(Document images with source code)
○ ○ ○
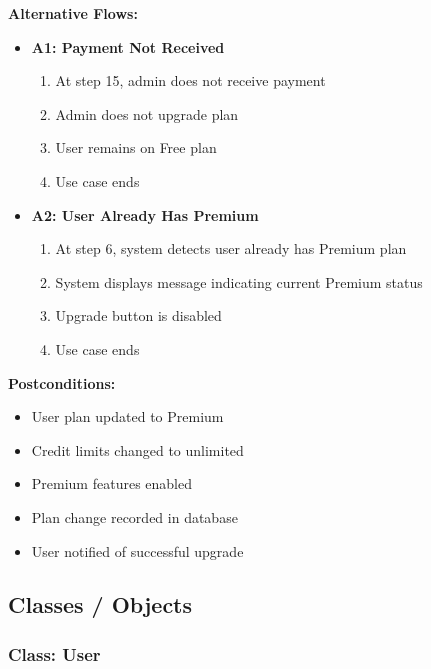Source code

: \documentclass[12pt,a4paper]{article}
\begin{document}
\textbf{Alternative Flows:}
\begin{itemize}
    \item \textbf{A1: Payment Not Received}
        \begin{enumerate}
            \item At step 15, admin does not receive payment
            \item Admin does not upgrade plan
            \item User remains on Free plan
            \item Use case ends
        \end{enumerate}
    \item \textbf{A2: User Already Has Premium}
        \begin{enumerate}
            \item At step 6, system detects user already has Premium plan
            \item System displays message indicating current Premium status
            \item Upgrade button is disabled
            \item Use case ends
        \end{enumerate}
\end{itemize}

\textbf{Postconditions:}
\begin{itemize}
    \item User plan updated to Premium
    \item Credit limits changed to unlimited
    \item Premium features enabled
    \item Plan change recorded in database
    \item User notified of successful upgrade
\end{itemize}

\subsection{Classes / Objects}

\subsubsection{Class: User}
\end{document}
○ ○ ○
THE TASK: Before printing the records again, strip out the pictures; change nothing else.

RESPONSE TO THE EXERCISE:
Source code

: \documentclass[12pt,a4paper]{article}
\begin{document}
\textbf{Alternative Flows:}
\begin{itemize}
    \item \textbf{A1: Payment Not Received}
        \begin{enumerate}
            \item At step 15, admin does not receive payment
            \item Admin does not upgrade plan
            \item User remains on Free plan
            \item Use case ends
        \end{enumerate}
    \item \textbf{A2: User Already Has Premium}
        \begin{enumerate}
            \item At step 6, system detects user already has Premium plan
            \item System displays message indicating current Premium status
            \item Upgrade button is disabled
            \item Use case ends
        \end{enumerate}
\end{itemize}

\textbf{Postconditions:}
\begin{itemize}
    \item User plan updated to Premium
    \item Credit limits changed to unlimited
    \item Premium features enabled
    \item Plan change recorded in database
    \item User notified of successful upgrade
\end{itemize}

\subsection{Classes / Objects}

\subsubsection{Class: User}
\end{document}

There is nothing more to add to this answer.